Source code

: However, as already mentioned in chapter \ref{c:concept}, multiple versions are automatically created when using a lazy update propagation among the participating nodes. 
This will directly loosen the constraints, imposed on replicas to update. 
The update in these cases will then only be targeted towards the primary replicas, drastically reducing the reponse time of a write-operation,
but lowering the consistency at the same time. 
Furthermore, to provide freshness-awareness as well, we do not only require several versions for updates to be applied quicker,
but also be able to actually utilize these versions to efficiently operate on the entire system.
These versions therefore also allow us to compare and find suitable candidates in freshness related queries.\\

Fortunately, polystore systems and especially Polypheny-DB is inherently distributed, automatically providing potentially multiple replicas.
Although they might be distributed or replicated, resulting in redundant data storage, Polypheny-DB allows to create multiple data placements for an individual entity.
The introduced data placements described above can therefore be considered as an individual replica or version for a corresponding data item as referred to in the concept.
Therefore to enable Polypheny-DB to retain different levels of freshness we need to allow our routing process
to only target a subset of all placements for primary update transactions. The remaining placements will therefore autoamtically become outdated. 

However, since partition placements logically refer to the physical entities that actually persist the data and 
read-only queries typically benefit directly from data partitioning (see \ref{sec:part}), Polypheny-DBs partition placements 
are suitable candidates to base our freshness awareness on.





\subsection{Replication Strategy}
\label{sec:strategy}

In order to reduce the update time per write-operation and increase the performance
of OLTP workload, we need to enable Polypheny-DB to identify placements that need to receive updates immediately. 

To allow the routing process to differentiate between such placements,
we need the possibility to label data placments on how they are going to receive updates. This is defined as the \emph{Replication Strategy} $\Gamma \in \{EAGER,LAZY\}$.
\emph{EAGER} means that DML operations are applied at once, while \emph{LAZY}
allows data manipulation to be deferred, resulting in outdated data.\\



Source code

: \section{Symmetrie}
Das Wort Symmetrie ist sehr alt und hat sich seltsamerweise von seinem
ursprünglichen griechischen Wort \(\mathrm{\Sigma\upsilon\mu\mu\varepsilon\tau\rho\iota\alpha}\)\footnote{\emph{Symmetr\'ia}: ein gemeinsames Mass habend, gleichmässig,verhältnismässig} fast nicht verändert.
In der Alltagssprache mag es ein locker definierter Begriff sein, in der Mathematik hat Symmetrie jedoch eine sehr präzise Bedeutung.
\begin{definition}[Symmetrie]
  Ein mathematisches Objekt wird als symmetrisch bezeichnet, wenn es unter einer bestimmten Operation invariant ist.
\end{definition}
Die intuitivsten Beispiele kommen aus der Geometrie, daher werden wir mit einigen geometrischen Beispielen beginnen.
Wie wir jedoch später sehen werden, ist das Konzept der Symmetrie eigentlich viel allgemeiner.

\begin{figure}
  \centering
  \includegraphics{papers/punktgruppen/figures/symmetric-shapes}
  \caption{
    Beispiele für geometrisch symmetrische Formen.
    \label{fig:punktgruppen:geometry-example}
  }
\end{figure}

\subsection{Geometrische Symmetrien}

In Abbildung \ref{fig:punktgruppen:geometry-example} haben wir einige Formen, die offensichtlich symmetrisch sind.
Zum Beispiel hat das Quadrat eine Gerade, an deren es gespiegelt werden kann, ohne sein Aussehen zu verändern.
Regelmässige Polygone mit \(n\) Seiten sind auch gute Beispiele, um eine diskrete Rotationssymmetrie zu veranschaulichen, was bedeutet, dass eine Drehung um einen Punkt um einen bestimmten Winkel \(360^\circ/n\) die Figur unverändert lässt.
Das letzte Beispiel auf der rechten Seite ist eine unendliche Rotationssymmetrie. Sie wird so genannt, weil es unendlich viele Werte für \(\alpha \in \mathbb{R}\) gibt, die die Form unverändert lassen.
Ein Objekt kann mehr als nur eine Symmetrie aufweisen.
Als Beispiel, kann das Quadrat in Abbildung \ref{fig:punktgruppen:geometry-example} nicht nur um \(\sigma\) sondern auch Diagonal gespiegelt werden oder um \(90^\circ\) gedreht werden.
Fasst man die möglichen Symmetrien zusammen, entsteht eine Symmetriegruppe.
:::::
Task requirements
Looking at the records above, return exactly the lines from the line with "to only target" to the line with "read-only queries typically", both ends included.

Response for this exercise
to only target a subset of all placements for primary update transactions. The remaining placements will therefore autoamtically become outdated. 

However, since partition placements logically refer to the physical entities that actually persist the data and 
read-only queries typically benefit directly from data partitioning (see \ref{sec:part}), Polypheny-DBs partition placements 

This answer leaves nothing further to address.